Relationships: Captain of Corona's Guard & Cassandra (Disney)
Comments: 8
Kudos: 14





	The Color Brown

**Author's Note:**

> So, for me Cassandra Appreciation Week just so happens to coincide with a really busy week of academia. Yay. But I still managed to put together a little something; how could I not?
> 
> This fits in with the canon of my Untitled Young Cassandra series, but you don’t have to be following along with that to understand this. Happy reading!
> 
> Oh, almost forgot: takes place during the first fall Cass lived at the castle; she’s about four/five, depending on where you place her birthday (is there an agreed-upon birthday for her?).

Cass didn’t understand the funny look the castle seamstress was giving her.

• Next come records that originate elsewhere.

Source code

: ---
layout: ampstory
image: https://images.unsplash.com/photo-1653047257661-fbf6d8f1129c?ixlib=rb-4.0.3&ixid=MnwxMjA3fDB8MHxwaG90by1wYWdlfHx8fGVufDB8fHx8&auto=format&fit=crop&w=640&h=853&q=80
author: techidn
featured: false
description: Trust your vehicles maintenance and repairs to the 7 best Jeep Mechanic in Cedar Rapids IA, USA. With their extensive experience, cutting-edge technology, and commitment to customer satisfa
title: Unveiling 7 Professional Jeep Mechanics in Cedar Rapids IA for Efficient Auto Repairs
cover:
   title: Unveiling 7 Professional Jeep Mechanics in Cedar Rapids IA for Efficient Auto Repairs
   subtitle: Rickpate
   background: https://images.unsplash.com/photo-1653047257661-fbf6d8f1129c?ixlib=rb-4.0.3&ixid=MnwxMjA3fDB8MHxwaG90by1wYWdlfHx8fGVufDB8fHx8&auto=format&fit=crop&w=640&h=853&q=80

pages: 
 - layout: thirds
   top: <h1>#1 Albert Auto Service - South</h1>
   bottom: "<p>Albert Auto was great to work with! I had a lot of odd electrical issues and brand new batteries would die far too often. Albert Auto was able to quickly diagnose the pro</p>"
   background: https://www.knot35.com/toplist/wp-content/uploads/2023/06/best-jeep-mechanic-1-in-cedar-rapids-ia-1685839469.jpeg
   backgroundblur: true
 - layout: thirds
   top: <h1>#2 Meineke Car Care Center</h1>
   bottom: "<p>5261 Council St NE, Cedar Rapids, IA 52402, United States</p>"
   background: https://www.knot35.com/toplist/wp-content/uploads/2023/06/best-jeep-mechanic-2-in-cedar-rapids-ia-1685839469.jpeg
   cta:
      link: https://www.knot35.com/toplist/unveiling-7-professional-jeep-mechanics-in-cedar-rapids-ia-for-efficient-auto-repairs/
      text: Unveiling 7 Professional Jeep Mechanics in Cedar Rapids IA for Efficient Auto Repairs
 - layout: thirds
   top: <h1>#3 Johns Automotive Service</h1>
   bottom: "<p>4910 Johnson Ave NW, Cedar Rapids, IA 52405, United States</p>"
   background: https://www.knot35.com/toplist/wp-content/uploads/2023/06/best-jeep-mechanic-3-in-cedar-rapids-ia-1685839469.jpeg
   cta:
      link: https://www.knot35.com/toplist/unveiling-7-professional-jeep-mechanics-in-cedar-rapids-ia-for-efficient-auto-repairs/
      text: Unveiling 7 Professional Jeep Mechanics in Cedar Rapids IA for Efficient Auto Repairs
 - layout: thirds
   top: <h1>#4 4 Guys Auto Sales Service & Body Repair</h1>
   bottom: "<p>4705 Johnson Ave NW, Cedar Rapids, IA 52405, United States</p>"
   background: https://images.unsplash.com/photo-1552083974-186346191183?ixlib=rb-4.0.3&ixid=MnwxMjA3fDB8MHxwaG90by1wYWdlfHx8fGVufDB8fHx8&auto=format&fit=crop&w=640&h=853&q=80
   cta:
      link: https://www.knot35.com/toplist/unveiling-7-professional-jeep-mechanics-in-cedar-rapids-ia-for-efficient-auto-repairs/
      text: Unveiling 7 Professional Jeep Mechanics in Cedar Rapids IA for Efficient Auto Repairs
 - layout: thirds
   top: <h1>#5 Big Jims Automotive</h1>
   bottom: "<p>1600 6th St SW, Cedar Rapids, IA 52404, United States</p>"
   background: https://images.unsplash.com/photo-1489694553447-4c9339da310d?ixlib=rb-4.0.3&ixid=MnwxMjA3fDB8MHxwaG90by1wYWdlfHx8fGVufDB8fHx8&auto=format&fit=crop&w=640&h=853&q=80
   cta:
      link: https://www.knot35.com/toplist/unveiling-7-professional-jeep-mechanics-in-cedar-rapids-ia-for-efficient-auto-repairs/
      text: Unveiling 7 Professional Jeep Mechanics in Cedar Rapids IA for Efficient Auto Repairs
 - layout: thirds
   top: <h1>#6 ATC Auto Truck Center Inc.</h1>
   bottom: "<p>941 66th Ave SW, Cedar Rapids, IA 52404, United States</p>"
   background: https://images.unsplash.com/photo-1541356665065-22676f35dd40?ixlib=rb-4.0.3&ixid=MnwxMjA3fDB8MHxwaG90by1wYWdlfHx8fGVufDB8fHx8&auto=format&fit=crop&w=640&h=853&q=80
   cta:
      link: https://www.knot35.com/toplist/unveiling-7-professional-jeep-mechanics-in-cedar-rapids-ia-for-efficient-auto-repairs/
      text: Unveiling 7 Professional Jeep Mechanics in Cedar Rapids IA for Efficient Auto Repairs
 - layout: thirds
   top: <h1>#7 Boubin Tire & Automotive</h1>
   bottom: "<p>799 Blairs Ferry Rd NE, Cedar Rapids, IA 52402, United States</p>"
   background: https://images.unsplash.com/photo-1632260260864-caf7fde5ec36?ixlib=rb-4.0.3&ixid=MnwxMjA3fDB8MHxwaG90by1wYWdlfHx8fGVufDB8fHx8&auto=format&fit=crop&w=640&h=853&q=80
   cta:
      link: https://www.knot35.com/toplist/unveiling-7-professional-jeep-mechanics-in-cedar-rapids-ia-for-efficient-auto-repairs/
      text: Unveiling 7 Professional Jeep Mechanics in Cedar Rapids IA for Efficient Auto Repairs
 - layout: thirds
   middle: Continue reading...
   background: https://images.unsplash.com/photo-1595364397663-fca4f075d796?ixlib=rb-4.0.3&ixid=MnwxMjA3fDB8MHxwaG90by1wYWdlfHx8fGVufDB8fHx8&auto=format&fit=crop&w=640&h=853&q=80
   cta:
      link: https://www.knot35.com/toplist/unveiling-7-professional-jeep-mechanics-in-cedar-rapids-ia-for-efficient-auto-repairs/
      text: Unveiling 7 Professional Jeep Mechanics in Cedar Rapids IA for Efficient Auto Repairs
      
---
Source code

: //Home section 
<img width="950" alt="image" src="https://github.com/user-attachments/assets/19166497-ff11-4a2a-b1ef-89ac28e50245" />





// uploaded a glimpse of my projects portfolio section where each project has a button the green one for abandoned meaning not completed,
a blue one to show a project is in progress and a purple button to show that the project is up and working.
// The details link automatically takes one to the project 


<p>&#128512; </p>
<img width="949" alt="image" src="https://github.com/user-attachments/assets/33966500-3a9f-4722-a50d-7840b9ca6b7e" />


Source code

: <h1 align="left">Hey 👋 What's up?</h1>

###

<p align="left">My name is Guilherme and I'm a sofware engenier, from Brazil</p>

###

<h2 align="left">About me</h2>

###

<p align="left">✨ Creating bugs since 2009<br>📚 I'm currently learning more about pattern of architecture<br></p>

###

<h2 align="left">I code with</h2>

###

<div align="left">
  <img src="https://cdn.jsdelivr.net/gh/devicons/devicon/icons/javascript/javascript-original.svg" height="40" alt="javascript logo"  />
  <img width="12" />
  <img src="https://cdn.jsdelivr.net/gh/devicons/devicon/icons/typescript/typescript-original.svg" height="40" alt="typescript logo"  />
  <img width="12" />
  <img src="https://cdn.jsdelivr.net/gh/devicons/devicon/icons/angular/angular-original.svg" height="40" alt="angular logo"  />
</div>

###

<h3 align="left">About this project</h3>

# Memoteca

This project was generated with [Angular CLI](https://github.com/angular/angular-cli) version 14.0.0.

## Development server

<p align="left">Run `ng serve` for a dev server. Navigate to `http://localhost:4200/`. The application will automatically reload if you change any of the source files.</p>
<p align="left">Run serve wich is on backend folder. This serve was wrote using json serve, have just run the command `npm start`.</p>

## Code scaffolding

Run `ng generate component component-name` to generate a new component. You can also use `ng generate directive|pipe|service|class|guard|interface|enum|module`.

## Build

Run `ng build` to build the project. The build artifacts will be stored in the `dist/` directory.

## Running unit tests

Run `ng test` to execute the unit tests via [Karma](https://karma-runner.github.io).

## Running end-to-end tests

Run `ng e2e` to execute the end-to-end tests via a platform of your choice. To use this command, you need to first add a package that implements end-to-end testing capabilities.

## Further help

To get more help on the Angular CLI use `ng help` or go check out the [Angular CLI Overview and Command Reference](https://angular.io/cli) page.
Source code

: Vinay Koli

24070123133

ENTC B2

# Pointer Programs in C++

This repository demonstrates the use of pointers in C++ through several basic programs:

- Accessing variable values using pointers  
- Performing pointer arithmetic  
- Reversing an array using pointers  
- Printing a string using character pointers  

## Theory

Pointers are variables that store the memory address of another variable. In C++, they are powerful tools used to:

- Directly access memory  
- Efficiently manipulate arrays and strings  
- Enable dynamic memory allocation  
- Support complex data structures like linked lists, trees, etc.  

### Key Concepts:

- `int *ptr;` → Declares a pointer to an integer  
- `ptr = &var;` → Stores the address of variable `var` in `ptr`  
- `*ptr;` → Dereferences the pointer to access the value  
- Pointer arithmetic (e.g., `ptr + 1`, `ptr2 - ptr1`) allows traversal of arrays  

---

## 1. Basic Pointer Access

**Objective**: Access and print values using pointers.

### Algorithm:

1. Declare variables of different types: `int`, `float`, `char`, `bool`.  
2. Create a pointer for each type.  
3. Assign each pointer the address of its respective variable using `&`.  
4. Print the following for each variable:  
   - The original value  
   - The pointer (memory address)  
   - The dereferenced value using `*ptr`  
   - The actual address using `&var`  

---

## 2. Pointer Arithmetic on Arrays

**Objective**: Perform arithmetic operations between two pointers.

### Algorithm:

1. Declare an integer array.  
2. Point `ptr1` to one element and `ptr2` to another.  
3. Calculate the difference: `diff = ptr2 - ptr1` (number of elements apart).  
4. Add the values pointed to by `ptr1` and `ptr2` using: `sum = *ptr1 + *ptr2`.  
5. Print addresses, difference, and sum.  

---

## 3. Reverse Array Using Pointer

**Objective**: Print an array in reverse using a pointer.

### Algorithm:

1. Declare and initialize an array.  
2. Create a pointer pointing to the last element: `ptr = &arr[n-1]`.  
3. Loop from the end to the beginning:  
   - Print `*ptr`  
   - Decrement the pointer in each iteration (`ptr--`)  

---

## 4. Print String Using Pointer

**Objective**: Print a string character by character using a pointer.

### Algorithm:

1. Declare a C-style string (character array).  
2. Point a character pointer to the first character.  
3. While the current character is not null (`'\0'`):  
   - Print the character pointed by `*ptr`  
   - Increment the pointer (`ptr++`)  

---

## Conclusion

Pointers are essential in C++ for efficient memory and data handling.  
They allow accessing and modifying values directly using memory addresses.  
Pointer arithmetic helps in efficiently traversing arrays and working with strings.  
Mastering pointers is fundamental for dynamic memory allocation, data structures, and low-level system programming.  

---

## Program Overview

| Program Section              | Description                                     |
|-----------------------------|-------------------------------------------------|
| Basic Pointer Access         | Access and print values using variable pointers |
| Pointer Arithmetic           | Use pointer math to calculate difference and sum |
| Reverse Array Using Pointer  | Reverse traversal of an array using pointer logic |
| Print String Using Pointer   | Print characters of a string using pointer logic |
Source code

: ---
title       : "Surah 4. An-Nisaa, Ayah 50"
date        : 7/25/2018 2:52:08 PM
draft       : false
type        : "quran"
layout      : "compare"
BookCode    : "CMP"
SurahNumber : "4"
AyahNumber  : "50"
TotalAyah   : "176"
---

She had answered the lady’s question, after all, and in a very reasonable way too.

After all, there couldn’t possibly be a wrong answer for what color dress you wanted, right?

  
“Are you sure, dear?” the woman pressed, brows pinched as her eyes, perpetually squinted from a lifetime of sewing perfect seams, searched Cass’s face for any trace of sarcasm or jest or sulky contrariness. “I have plenty of pretty colors that would look very nice on you. Blues, reds, greens…”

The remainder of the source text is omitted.